In 1976 together with a small group of Zionist students in New York I had a clandestine meeting with the PLO ambassador to the United Nations attempting to convince him to support the two-state solution and to recognize Israel. His response was "over my dead body." At that point I realized that until the PLO made the decision to support the two-state solution there was no basis for dialogue. In March 1988 shortly after the outbreak of the first intifada, reading the flyers of the Unified Leadership of the Intifada which called for ending the occupation of the West Bank and Gaza, I came to the conclusion that the PLO had changed.

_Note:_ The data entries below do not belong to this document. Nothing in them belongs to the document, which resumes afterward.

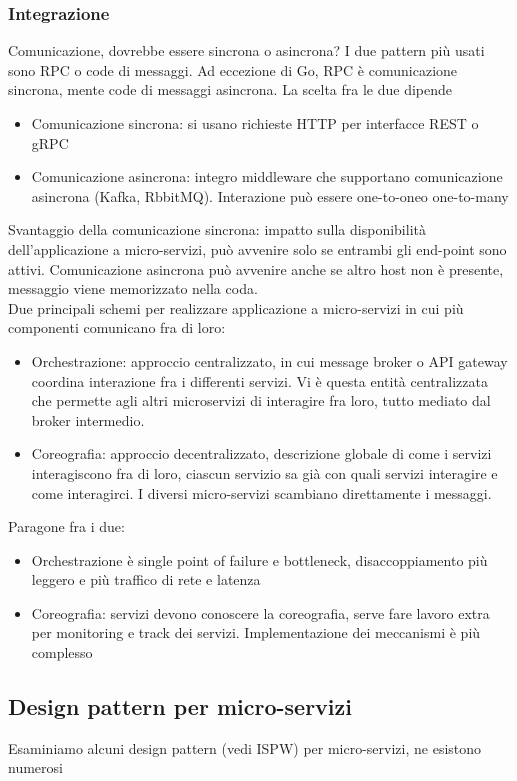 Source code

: \documentclass{article}
\begin{document}
\subsubsection{Integrazione}
Comunicazione, dovrebbe essere sincrona o asincrona? I due pattern più usati sono RPC o code di messaggi. Ad eccezione di Go, RPC è comunicazione sincrona,  mente code di messaggi asincrona. La scelta fra le due dipende
\begin{itemize}
\item Comunicazione sincrona: si usano richieste HTTP per interfacce REST o gRPC
\item Comunicazione asincrona: integro middleware che supportano comunicazione asincrona (Kafka, RbbitMQ). Interazione può essere one-to-oneo one-to-many
\end{itemize}
Svantaggio della comunicazione sincrona: impatto sulla disponibilità dell'applicazione a micro-servizi, può avvenire solo se entrambi gli end-point sono attivi. Comunicazione asincrona può avvenire anche se altro host non è presente, messaggio viene memorizzato nella coda.
\\ Due principali schemi per realizzare applicazione a micro-servizi in cui più componenti comunicano fra di loro:
\begin{itemize}
\item Orchestrazione: approccio centralizzato, in cui message broker o API gateway coordina interazione fra i differenti servizi. Vi è questa entità centralizzata che permette agli altri microservizi di interagire fra loro, tutto mediato dal broker intermedio.
\item Coreografia: approccio decentralizzato, descrizione globale di come i servizi interagiscono fra di loro, ciascun servizio sa già con quali servizi interagire e come interagirci. I diversi micro-servizi scambiano direttamente i messaggi.
\end{itemize}
Paragone fra i due:
\begin{itemize}
\item Orchestrazione è single point of failure e bottleneck, disaccoppiamento più leggero e più traffico di rete e latenza
\item Coreografia: servizi devono conoscere la coreografia, serve fare lavoro extra per monitoring e track dei servizi. Implementazione dei meccanismi è più complesso
\end{itemize}
\subsection{Design pattern per micro-servizi}
Esaminiamo alcuni design pattern (vedi ISPW) per micro-servizi, ne esistono numerosi
\end{document}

In November 1988, the PLO made that change official at the meeting of the Palestine National Council in Algiers. In early 1988 I began working on the establishment of the Israel/Palestine Center for Research and Information, a joint Israeli-Palestinian public policy think-tank in order to advance the two-state solution.
During my early efforts to build Palestinian support for IPCRI, the late Faisal Husseini arranged for me to meet with one of the leaders of the radical Palestinian Front for the Liberation of Palestine one of the member organization of the PLO.
I flew to Geneva for that meeting and spent three hours trying to convince my interlocutor from Damascus to support the two-state solution and to back the work of IPCRI. The PFLP man rejected the argument that the two-state solution is in the best interests of the Palestinian people. Following that meeting, Husseini arranged for me to meet with one of the PFLP leaders from Ramallah. The local PFLP representative, living under occupation and playing a role in the leadership of the intifada, was much more pragmatic than his colleague living in exile in Damascus.
SINCE 1988 I have been engaged in intensive dialogue with Palestinians. During all of my years I have never had any real occasion to speak with Hamas members or leaders. I have met people who were described to me as "close to Hamas" but I have never spoken with any bonafide Hamas people. It is therefore difficult for me to assess Hamas' intentions or to predict how they will evolve as the new Palestinian leadership.
A close Palestinian friend who was a PA minister and who spent 15 years in Israeli prisons before the first intifada knows all of the Hamas leaders personally. He met them all when he was in prison. He lives in Gaza and still has the opportunity to speak with them on a regular basis. He is 100% convinced that once they assume power Hamas will discover that they will have to deal with Israel.
Every single Palestinian ministry and minister has to deal with Israel. Palestinians are simply too dependent not to deal with the Israeli government and army.
Reality is simply much stronger than slogans - for both sides. I, too, think that the two sides will have to deal with each other; they simply will not have a choice.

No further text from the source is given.